> GOAL OF THE EXERCISE: Print word for word the first line of the listing below and every line after it, through the line with "#### Application Recovery". Leave out the pictures and the rest.
=== Section Start ===
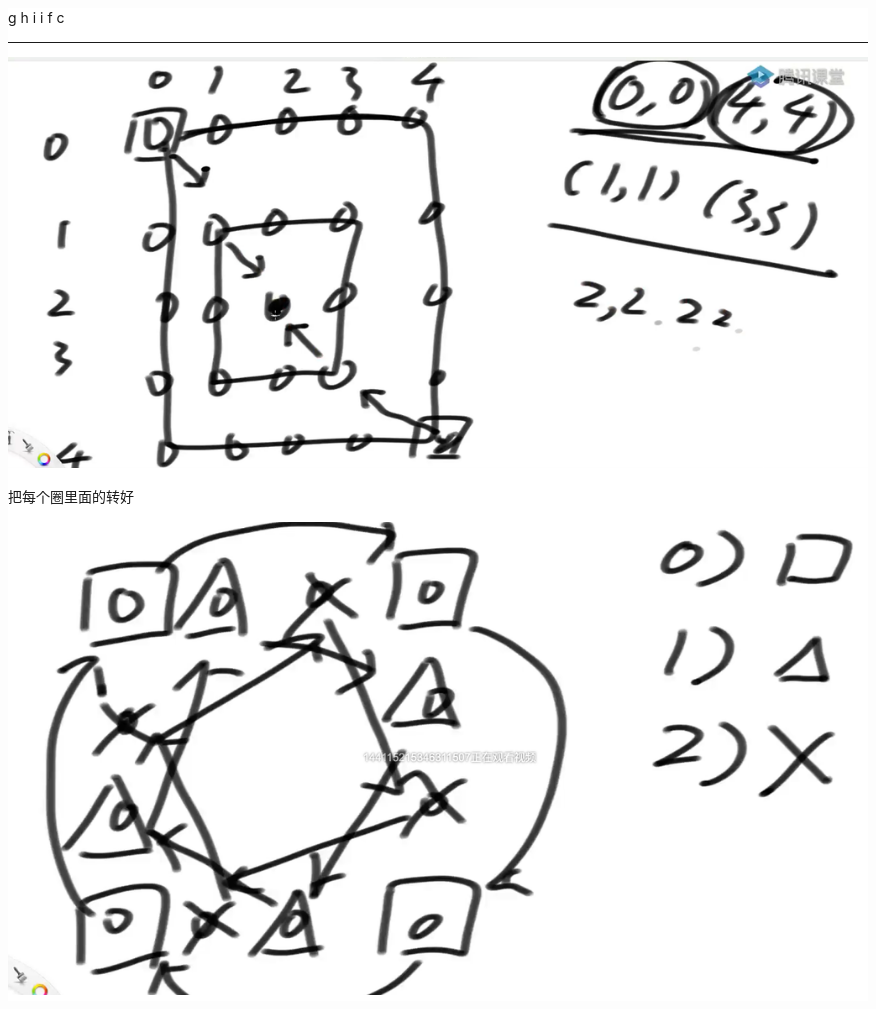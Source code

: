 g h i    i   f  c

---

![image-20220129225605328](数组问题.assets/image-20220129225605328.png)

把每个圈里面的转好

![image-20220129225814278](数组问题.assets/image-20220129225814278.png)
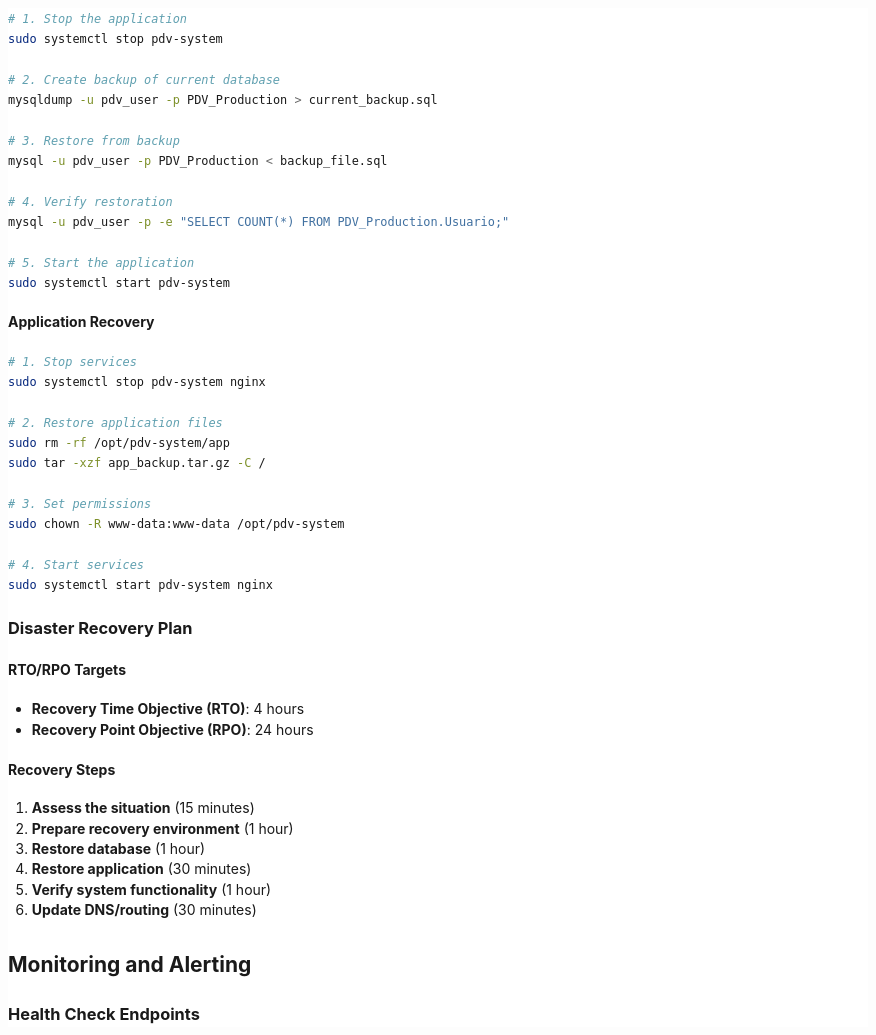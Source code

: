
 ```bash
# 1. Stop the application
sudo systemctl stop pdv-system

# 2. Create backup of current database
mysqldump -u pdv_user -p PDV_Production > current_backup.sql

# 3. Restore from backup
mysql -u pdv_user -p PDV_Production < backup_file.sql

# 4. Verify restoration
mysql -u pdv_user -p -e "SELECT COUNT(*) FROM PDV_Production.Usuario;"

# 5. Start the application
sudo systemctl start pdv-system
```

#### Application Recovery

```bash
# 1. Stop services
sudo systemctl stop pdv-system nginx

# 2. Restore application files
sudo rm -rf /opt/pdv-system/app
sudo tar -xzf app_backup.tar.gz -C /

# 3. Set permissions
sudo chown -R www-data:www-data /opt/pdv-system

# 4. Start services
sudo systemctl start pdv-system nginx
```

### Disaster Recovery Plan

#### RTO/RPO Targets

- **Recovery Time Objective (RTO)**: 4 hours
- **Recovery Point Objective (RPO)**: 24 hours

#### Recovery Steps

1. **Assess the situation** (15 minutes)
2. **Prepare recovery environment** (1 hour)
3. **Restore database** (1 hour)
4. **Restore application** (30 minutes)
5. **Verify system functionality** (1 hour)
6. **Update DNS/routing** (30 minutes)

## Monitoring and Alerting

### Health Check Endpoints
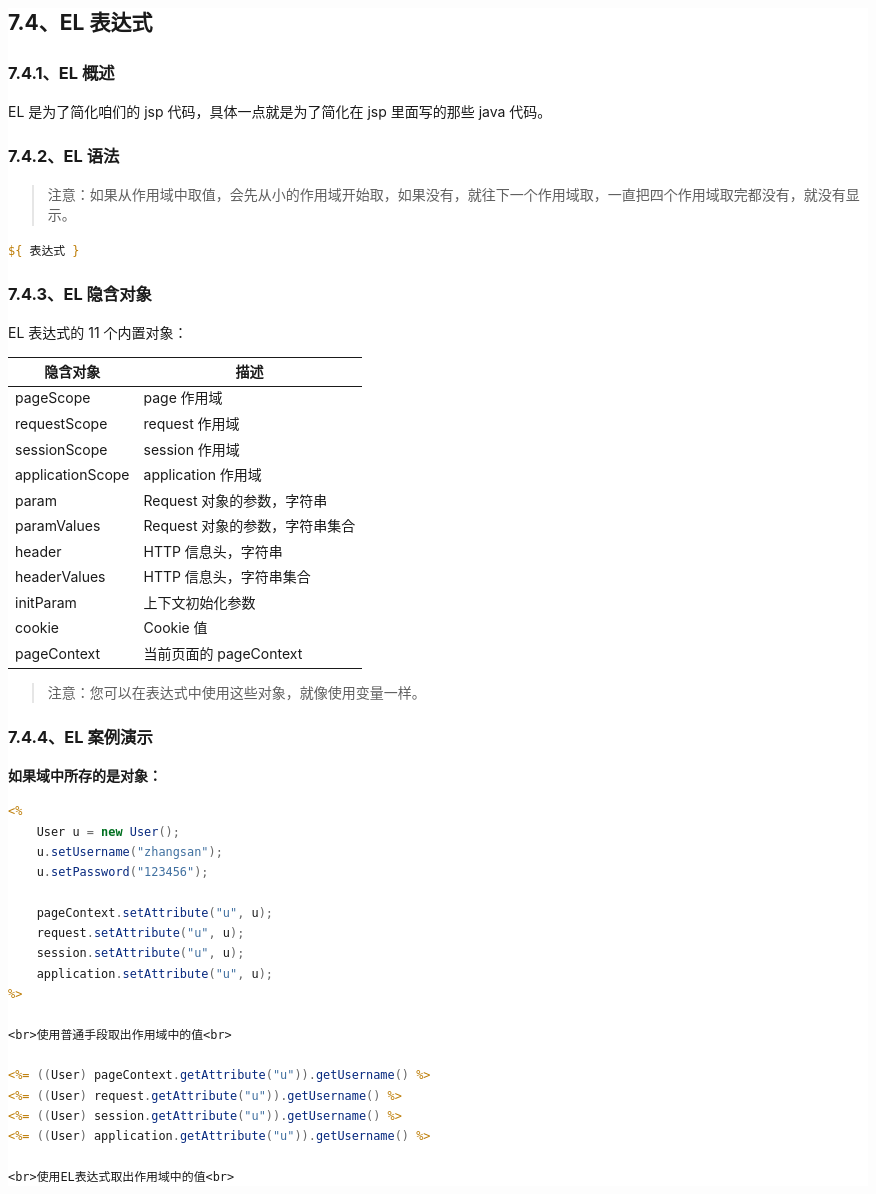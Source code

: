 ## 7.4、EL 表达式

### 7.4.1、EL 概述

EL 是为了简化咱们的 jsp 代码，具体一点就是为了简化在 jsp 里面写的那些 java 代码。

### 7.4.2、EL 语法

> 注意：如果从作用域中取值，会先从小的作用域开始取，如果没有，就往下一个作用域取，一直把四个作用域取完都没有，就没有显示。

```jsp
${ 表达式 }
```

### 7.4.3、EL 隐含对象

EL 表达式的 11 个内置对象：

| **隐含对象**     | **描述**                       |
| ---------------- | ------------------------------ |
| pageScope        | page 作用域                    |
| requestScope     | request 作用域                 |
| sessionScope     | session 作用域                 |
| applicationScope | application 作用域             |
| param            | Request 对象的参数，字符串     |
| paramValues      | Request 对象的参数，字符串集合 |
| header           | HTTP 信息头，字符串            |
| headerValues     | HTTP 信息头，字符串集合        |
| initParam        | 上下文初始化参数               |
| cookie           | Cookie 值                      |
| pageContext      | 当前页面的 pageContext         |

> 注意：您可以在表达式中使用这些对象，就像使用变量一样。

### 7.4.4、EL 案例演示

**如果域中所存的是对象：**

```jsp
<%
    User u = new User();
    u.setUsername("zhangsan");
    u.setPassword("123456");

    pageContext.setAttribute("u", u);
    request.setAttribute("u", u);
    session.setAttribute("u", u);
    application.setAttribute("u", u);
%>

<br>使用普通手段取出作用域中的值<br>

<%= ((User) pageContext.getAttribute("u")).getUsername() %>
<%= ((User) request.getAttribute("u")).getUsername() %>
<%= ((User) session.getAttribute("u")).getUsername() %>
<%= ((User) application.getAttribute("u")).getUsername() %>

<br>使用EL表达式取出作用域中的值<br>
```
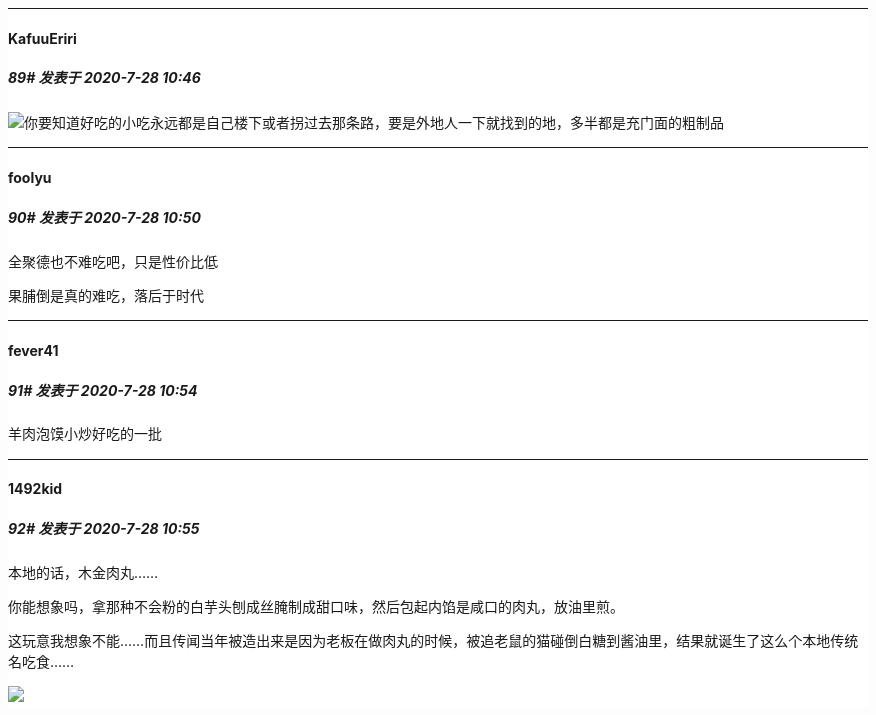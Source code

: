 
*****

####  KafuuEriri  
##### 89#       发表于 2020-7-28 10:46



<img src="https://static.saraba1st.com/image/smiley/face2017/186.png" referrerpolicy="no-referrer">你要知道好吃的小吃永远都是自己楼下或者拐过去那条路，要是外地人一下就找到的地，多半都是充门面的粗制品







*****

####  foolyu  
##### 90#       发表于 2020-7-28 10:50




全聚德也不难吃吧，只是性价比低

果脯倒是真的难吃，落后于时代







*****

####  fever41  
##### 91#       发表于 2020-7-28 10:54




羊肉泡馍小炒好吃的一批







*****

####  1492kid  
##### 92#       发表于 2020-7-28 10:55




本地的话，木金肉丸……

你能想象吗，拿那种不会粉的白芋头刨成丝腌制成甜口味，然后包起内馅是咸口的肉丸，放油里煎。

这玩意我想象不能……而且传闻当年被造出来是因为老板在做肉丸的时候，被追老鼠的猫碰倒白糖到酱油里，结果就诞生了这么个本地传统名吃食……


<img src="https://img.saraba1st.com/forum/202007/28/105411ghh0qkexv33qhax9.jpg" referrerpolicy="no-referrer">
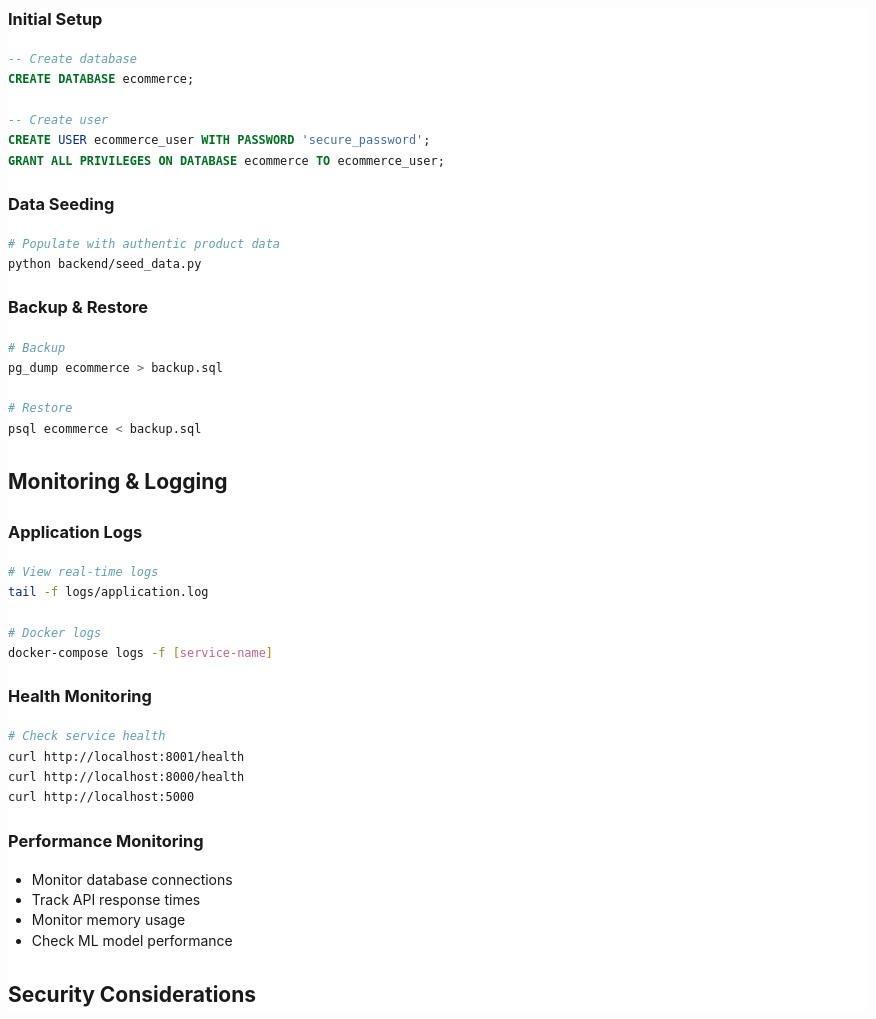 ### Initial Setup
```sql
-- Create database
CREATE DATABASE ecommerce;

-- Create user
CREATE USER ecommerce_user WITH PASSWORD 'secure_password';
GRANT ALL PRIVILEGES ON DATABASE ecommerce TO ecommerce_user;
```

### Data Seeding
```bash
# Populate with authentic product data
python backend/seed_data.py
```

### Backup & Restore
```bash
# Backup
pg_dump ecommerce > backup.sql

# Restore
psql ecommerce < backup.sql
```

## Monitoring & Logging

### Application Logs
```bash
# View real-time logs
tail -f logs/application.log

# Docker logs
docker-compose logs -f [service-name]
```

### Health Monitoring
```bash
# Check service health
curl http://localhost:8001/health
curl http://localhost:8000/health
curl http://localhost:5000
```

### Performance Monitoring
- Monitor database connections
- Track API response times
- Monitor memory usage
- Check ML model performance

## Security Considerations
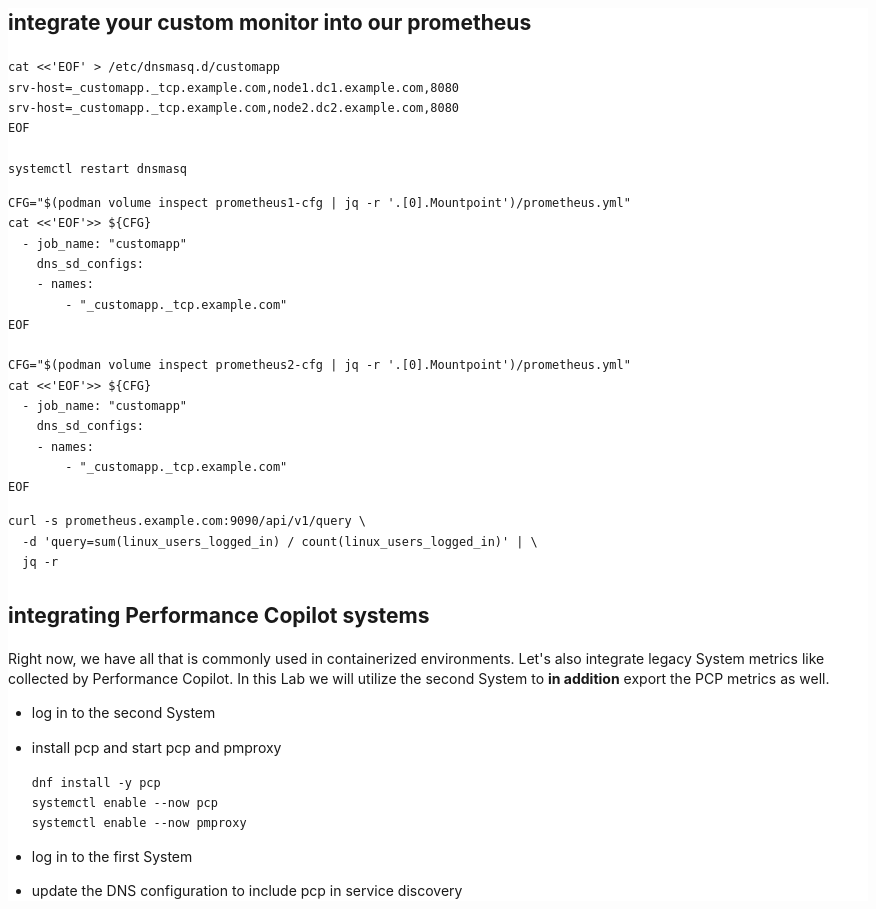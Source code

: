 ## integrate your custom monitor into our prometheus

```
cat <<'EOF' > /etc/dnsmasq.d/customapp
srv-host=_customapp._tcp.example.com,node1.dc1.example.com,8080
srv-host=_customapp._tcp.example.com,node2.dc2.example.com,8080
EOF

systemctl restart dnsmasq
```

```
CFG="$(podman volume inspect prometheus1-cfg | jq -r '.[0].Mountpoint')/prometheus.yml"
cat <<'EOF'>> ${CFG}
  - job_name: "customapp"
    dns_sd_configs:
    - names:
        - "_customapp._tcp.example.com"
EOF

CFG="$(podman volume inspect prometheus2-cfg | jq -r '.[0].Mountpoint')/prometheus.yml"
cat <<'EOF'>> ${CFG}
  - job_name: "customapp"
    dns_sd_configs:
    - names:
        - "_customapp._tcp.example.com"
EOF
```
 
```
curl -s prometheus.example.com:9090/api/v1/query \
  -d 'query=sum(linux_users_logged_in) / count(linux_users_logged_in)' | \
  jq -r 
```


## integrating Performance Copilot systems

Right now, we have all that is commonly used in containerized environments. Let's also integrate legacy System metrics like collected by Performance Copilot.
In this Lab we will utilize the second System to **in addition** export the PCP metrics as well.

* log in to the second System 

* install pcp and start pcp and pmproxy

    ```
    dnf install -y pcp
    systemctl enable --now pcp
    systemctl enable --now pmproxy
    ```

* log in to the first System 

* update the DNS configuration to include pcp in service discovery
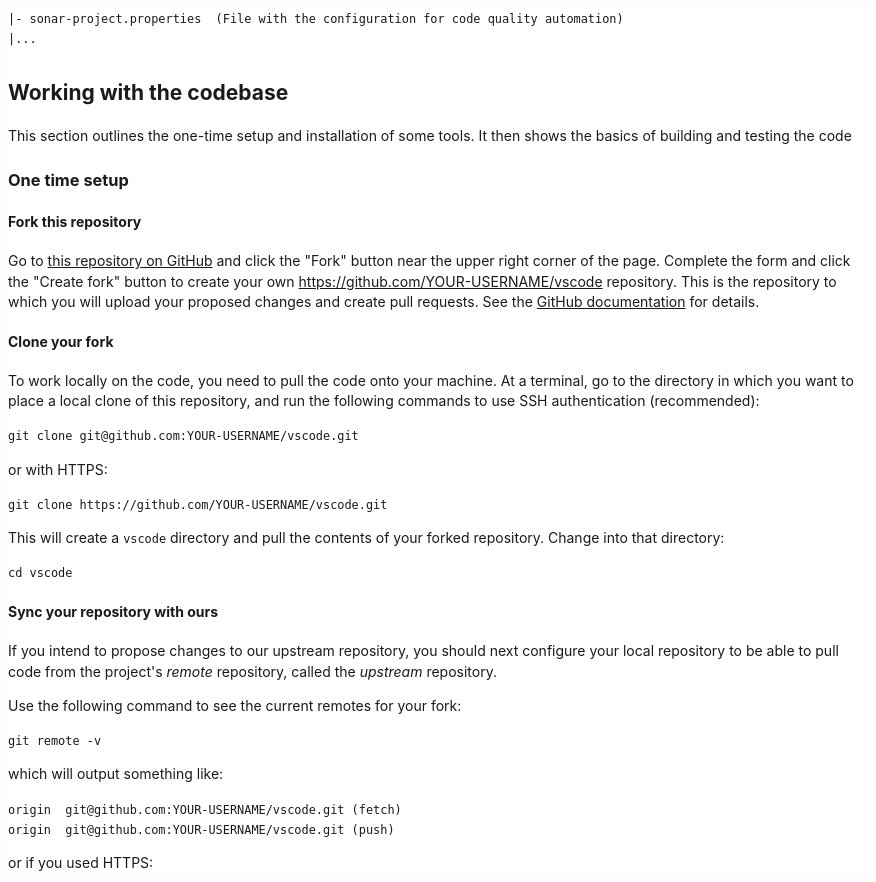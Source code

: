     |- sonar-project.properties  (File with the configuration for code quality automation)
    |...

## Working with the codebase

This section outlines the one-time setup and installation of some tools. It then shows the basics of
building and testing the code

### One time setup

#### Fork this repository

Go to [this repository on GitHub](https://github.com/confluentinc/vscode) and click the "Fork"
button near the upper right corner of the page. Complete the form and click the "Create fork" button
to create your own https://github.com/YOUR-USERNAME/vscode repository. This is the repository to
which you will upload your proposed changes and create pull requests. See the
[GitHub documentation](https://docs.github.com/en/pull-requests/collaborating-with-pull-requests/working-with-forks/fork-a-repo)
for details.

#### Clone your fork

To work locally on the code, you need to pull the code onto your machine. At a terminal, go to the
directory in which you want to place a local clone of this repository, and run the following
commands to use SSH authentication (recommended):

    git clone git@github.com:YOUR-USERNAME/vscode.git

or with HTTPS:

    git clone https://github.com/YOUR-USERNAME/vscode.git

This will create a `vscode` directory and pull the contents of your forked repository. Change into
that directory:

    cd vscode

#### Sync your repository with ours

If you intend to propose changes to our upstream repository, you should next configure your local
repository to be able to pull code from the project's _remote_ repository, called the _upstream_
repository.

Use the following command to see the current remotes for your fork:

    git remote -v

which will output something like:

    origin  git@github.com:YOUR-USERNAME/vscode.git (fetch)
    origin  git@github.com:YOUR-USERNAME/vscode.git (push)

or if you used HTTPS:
=== Section End ===
> RESPONSE BELOW:
Source code

: g h i    i   f  c

---

![image-20220129225605328](数组问题.assets/image-20220129225605328.png)

把每个圈里面的转好

![image-20220129225814278](数组问题.assets/image-20220129225814278.png)
Source code

:
 ```bash
# 1. Stop the application
sudo systemctl stop pdv-system

# 2. Create backup of current database
mysqldump -u pdv_user -p PDV_Production > current_backup.sql

# 3. Restore from backup
mysql -u pdv_user -p PDV_Production < backup_file.sql

# 4. Verify restoration
mysql -u pdv_user -p -e "SELECT COUNT(*) FROM PDV_Production.Usuario;"

# 5. Start the application
sudo systemctl start pdv-system
```

#### Application Recovery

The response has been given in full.